Segment Start: SOURCE MATERIAL
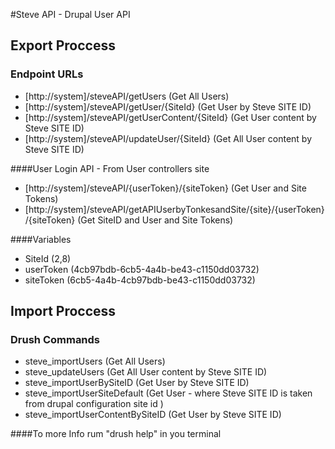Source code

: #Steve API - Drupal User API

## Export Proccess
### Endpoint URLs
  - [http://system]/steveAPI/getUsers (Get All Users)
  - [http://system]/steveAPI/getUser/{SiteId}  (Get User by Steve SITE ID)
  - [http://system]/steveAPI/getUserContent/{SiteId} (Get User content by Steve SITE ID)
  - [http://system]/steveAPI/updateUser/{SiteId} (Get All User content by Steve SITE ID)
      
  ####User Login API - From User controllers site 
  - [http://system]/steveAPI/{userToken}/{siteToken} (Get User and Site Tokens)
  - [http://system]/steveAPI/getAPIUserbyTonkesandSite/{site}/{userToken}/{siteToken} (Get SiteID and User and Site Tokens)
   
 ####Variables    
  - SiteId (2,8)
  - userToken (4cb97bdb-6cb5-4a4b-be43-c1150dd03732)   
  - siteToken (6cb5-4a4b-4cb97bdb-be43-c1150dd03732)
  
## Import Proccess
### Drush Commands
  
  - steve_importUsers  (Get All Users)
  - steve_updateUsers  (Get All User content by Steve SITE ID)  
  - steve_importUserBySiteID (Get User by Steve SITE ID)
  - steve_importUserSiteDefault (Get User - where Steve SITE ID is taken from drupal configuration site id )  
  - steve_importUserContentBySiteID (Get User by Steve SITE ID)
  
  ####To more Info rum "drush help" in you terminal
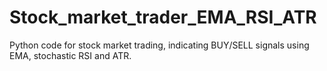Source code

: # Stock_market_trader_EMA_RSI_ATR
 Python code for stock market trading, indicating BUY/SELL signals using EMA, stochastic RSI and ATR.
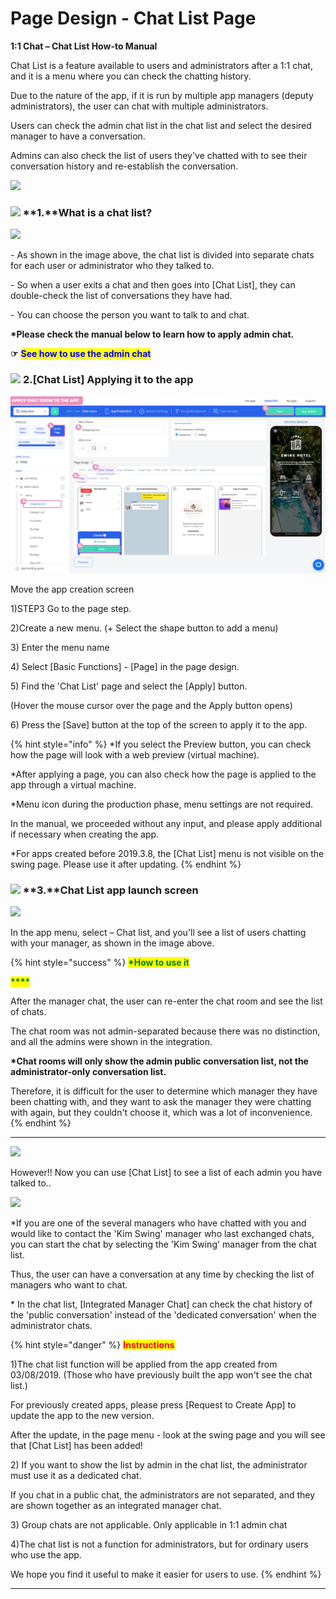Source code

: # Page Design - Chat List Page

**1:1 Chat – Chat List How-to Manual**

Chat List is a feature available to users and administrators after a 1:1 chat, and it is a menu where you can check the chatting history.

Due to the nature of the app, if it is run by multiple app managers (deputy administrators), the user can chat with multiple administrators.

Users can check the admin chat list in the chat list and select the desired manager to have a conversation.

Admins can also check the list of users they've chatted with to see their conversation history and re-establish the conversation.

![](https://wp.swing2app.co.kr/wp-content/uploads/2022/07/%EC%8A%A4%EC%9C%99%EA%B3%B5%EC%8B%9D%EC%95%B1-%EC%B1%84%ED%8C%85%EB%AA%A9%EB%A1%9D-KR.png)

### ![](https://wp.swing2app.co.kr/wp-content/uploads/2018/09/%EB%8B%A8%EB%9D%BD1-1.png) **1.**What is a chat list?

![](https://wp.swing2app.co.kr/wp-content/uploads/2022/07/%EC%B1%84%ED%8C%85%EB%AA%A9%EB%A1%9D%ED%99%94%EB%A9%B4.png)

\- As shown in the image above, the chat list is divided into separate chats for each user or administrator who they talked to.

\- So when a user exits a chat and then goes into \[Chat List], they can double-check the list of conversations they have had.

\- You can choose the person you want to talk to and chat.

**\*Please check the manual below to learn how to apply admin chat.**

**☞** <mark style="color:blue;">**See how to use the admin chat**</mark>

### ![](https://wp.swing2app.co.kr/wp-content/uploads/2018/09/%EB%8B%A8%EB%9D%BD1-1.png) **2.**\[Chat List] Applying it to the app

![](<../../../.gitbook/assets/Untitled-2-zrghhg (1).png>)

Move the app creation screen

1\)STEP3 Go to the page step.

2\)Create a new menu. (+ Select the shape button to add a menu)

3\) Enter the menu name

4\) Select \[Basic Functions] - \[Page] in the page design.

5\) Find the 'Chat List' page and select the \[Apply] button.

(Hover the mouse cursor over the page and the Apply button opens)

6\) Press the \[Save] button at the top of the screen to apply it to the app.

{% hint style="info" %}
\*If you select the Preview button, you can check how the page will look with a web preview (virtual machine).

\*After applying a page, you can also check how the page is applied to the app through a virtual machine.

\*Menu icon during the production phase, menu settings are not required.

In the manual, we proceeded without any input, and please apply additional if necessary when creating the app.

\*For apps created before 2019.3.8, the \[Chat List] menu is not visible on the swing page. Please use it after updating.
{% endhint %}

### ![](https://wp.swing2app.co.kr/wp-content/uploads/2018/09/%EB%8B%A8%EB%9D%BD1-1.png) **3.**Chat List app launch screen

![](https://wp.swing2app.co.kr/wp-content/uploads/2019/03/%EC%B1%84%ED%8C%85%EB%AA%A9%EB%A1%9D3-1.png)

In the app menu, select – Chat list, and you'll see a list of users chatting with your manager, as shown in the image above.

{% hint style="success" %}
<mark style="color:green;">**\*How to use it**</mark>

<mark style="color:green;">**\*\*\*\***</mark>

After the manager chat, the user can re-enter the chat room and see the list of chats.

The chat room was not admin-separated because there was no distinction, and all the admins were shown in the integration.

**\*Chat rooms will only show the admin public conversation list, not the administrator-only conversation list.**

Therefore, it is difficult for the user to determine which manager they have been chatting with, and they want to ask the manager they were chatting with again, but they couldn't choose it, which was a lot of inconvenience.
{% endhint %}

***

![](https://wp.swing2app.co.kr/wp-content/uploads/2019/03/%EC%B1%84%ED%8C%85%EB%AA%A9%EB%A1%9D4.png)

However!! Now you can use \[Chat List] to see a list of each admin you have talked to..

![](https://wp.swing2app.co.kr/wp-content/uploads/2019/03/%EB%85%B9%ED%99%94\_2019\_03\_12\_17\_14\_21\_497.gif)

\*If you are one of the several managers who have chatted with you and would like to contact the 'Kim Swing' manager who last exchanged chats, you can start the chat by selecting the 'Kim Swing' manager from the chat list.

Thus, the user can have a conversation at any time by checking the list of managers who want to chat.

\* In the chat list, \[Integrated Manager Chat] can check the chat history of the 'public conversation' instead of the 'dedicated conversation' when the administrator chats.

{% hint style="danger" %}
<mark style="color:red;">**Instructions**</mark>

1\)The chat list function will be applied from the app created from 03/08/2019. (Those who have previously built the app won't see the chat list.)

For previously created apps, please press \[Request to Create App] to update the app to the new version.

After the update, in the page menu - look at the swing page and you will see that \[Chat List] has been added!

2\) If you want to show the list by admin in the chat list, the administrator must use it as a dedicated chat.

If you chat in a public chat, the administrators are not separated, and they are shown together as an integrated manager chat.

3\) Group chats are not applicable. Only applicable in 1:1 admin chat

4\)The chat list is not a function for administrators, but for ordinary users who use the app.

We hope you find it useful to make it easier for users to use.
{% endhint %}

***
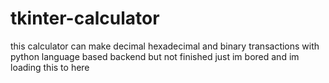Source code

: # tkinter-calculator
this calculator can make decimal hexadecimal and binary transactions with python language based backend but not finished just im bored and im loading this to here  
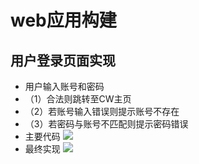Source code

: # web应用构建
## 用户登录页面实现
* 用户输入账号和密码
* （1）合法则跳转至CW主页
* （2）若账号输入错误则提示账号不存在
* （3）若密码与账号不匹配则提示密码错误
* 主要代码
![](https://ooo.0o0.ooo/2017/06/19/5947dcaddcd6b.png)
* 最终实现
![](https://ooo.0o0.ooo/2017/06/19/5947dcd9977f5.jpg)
Segment End: SOURCE MATERIAL
The listing above holds a line with "(Hover the mouse" and a line with "a virtual machine.". Print the stretch from the first through the second, exactly and alone.

(Hover the mouse cursor over the page and the Apply button opens)

6\) Press the \[Save] button at the top of the screen to apply it to the app.

{% hint style="info" %}
\*If you select the Preview button, you can check how the page will look with a web preview (virtual machine).

\*After applying a page, you can also check how the page is applied to the app through a virtual machine.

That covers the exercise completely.